**Goal of the exercise:**
Word for word, retype the first line of the records and every following line through the one containing "The Kummer-Dedekind Theorem".

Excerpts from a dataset
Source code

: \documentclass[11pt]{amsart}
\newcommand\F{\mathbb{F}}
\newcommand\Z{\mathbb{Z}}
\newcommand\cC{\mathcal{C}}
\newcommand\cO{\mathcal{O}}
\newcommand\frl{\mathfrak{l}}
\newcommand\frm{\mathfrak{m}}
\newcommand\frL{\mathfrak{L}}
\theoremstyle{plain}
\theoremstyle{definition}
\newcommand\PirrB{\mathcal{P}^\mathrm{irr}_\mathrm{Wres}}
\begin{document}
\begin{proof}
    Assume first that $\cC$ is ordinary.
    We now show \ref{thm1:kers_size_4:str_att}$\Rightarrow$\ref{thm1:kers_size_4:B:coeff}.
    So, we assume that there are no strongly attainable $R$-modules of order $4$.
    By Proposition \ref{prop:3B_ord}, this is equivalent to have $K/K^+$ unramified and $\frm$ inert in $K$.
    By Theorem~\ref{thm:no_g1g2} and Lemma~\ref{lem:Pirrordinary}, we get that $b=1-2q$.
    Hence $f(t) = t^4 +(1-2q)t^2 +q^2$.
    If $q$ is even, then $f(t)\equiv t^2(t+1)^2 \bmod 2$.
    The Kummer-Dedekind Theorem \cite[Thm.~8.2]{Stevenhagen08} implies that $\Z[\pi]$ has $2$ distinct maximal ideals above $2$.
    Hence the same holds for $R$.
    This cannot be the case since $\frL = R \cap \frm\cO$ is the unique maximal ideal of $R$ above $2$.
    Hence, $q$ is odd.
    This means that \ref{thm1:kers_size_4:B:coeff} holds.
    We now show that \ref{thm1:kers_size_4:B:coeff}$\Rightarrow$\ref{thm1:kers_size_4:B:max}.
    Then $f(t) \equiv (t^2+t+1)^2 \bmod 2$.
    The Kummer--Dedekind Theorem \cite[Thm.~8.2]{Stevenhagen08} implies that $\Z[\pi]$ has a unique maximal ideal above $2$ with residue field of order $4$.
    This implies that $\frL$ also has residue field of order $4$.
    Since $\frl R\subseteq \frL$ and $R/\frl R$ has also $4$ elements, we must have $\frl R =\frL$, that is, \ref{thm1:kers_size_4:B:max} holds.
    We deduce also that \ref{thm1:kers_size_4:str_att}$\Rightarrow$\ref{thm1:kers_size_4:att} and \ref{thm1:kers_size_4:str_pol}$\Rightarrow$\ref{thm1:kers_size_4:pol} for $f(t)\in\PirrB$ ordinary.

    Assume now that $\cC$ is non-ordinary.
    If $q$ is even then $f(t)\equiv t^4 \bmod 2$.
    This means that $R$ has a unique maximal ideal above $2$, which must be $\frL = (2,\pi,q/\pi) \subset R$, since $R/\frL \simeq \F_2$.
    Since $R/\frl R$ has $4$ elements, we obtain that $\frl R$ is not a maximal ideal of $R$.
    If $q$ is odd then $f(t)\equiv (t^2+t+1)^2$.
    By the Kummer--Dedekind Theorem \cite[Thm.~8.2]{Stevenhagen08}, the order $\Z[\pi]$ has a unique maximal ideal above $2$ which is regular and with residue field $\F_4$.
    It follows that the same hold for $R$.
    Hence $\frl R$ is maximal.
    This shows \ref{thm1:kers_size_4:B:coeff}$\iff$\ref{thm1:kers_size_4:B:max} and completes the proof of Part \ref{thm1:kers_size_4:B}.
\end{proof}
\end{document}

**Problem solution:**
Source code

: \documentclass[11pt]{amsart}
\newcommand\F{\mathbb{F}}
\newcommand\Z{\mathbb{Z}}
\newcommand\cC{\mathcal{C}}
\newcommand\cO{\mathcal{O}}
\newcommand\frl{\mathfrak{l}}
\newcommand\frm{\mathfrak{m}}
\newcommand\frL{\mathfrak{L}}
\theoremstyle{plain}
\theoremstyle{definition}
\newcommand\PirrB{\mathcal{P}^\mathrm{irr}_\mathrm{Wres}}
\begin{document}
\begin{proof}
    Assume first that $\cC$ is ordinary.
    We now show \ref{thm1:kers_size_4:str_att}$\Rightarrow$\ref{thm1:kers_size_4:B:coeff}.
    So, we assume that there are no strongly attainable $R$-modules of order $4$.
    By Proposition \ref{prop:3B_ord}, this is equivalent to have $K/K^+$ unramified and $\frm$ inert in $K$.
    By Theorem~\ref{thm:no_g1g2} and Lemma~\ref{lem:Pirrordinary}, we get that $b=1-2q$.
    Hence $f(t) = t^4 +(1-2q)t^2 +q^2$.
    If $q$ is even, then $f(t)\equiv t^2(t+1)^2 \bmod 2$.
    The Kummer-Dedekind Theorem \cite[Thm.~8.2]{Stevenhagen08} implies that $\Z[\pi]$ has $2$ distinct maximal ideals above $2$.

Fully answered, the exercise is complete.